Outsourcing is an important part of every pharmaceutical and biotechnology companies’ value chain during research and development (R&D). The regulatory affairs outsourcing services entail medical writing and publication of regulatory documentation by professional medical authors, quality control (QC) auditors and publishers who contribute to high-quality clinical research projects. The demand for regulatory services outsourcing has been fueled by a substantial increase in clinical studies conducted in emerging economies, providing a healthy platform for this industry's growth.
The increasing number of patent expirations acts as driver for its growth in the medical device regulatory affairs outsourcing market. The fluctuation in the prices of various medical devices regulatory affairs services acts as restraint for its growth in the medical device regulatory affairs outsourcing market. The awards and recognition provides excellent opportunity for the medical device regulatory affairs outsourcing market growth. The pandemic outbreak of COVID-19 acts as challenge for the growth of the medical device regulatory affairs outsourcing market.
Medical Device Regulatory Affairs Outsourcing Market Country Level Analysis
Medical device regulatory affairs outsourcing market is analyzed and market size information is provided by the country, services, product, device type, application and end user as referenced above.
The countries covered in the medical device regulatory affairs outsourcing market report are the Japan, China, Australia, India, South Korea, Singapore, Indonesia, Thailand, Malaysia, Philippines, Rest of Asia-Pacific.
China is the leading country in the growth of the Asia-Pacific medical device regulatory affairs outsourcing market due to growing R&D activities for the regulatory affairs services segment.
The country section of the report also provides individual market impacting factors and changes in regulation in the market domestically that impacts the current and future trends of the market. Data points such as new sales, replacement sales, country demographics, regulatory acts and import-export tariffs are some of the major pointers used to forecast the market scenario for individual countries. Also, presence and availability of global brands and their challenges faced due to large or scarce competition from local and domestic brands, impact of sales channels are considered while providing forecast analysis of the country data.
Competitive Landscape and Medical Device Regulatory Affairs Outsourcing Market Share Analysis
The medical device regulatory affairs outsourcing market competitive landscape provides details by competitor. Details included are company overview, company financials, revenue generated, market potential, investment in research and development, new market initiatives, production sites and facilities, company strengths and weaknesses, product launch, product trials pipelines, product approvals, patents, product width and breadth, application dominance, technology lifeline curve.
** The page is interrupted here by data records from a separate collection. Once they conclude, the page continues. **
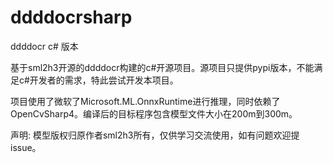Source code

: # ddddocrsharp
ddddocr  c# 版本

基于sml2h3开源的ddddocr构建的c#开源项目。源项目只提供pypi版本，不能满足c#开发者的需求，特此尝试开发本项目。

项目使用了微软了Microsoft.ML.OnnxRuntime进行推理，同时依赖了OpenCvSharp4。编译后的目标程序包含模型文件大小在200m到300m。

声明:
模型版权归原作者sml2h3所有，仅供学习交流使用，如有问题欢迎提issue。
The above data points provided are only related to the company’s focus related to the Asia-Pacific medical device regulatory affairs outsourcing market.
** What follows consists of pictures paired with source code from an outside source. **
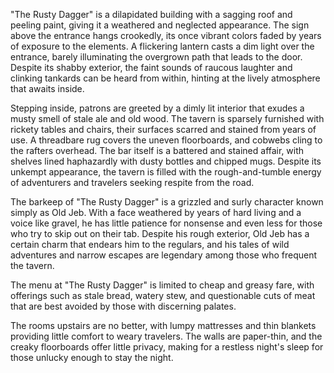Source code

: "The Rusty Dagger" is a dilapidated building with a sagging roof and peeling paint, giving it a weathered and neglected appearance. The sign above the entrance hangs crookedly, its once vibrant colors faded by years of exposure to the elements. A flickering lantern casts a dim light over the entrance, barely illuminating the overgrown path that leads to the door. Despite its shabby exterior, the faint sounds of raucous laughter and clinking tankards can be heard from within, hinting at the lively atmosphere that awaits inside.

Stepping inside, patrons are greeted by a dimly lit interior that exudes a musty smell of stale ale and old wood. The tavern is sparsely furnished with rickety tables and chairs, their surfaces scarred and stained from years of use. A threadbare rug covers the uneven floorboards, and cobwebs cling to the rafters overhead. The bar itself is a battered and stained affair, with shelves lined haphazardly with dusty bottles and chipped mugs. Despite its unkempt appearance, the tavern is filled with the rough-and-tumble energy of adventurers and travelers seeking respite from the road.

The barkeep of "The Rusty Dagger" is a grizzled and surly character known simply as Old Jeb. With a face weathered by years of hard living and a voice like gravel, he has little patience for nonsense and even less for those who try to skip out on their tab. Despite his rough exterior, Old Jeb has a certain charm that endears him to the regulars, and his tales of wild adventures and narrow escapes are legendary among those who frequent the tavern.

The menu at "The Rusty Dagger" is limited to cheap and greasy fare, with offerings such as stale bread, watery stew, and questionable cuts of meat that are best avoided by those with discerning palates.

The rooms upstairs are no better, with lumpy mattresses and thin blankets providing little comfort to weary travelers. The walls are paper-thin, and the creaky floorboards offer little privacy, making for a restless night's sleep for those unlucky enough to stay the night.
The major companies covered in the Asia-Pacific medical device regulatory affairs outsourcing market report are Parexel International Corporation, North American Science Associates, Inc., SGS SA, Creganna (a subsidiary of TE Connectivity), Intertek Group plc, WuXi AppTec, Charles River Laboratories, Celestica Inc., Freyr, Cactus Communications, Cekindo Business International, Eurofins Scientific, TÜV SÜD, Sterigenics U.S., LLC – A Sotera Health company, TE Connectivity, FLEX LTD., Heraeus Holding, Integer Holdings Corporation, Nortech Systems, Inc., IQVIA, Covance, Plexus Corp., Sanmina Corporation, OMICS International, East West Manufacturing, Jabil Inc., Omron Corporation among other global and domestic players. DBMR analysts understand competitive strengths and provide competitive analysis for each competitor separately.